_Activity_:
Say the number of lines holding the word "part" in the data, and leave out everything else.

_Task data_:
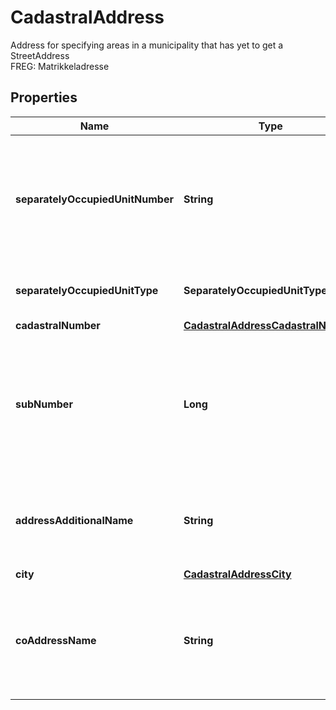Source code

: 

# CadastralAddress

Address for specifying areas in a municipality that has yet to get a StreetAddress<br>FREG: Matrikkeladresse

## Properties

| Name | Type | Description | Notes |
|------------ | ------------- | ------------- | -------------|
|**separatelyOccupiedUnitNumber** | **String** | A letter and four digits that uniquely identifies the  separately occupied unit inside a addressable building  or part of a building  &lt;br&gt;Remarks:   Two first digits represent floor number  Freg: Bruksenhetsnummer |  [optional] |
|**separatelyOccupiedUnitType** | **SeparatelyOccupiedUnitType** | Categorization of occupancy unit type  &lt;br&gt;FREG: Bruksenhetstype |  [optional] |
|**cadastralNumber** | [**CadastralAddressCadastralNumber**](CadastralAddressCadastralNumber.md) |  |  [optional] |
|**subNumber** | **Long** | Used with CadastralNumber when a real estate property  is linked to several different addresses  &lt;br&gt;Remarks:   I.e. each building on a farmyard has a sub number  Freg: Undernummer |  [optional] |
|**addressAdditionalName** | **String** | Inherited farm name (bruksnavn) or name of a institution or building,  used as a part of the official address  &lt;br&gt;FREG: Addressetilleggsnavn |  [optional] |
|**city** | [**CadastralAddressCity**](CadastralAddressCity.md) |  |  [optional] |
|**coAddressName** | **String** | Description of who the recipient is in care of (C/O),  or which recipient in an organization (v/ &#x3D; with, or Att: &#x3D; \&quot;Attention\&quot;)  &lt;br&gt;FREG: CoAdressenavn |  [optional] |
...
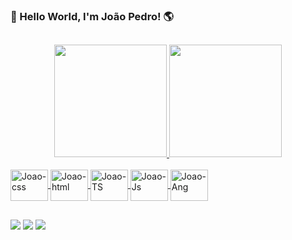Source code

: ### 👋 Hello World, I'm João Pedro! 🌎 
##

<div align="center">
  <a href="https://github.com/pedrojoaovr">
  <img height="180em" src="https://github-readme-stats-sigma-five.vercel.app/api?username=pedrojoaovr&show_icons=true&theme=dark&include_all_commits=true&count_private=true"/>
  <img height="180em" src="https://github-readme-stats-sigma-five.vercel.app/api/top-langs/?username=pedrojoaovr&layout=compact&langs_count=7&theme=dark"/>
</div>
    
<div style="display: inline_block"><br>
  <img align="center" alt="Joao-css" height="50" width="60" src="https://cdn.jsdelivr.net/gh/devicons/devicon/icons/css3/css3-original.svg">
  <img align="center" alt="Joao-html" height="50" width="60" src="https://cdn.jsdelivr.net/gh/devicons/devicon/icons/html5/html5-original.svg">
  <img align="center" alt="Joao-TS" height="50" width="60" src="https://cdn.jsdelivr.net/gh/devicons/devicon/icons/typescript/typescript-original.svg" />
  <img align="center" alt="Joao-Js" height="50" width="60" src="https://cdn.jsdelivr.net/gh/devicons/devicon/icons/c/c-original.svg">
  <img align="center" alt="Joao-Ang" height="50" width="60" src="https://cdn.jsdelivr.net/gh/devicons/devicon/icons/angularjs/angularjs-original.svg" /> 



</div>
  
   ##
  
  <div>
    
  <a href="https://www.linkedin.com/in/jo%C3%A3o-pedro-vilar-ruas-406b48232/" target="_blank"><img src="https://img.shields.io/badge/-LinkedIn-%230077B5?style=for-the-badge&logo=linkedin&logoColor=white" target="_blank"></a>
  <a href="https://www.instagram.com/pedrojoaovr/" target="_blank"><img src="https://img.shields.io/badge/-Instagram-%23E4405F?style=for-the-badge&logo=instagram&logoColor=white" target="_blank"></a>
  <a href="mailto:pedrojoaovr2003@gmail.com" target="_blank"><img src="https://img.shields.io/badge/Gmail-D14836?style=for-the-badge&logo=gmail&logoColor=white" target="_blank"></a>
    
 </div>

_Exercise result_:
2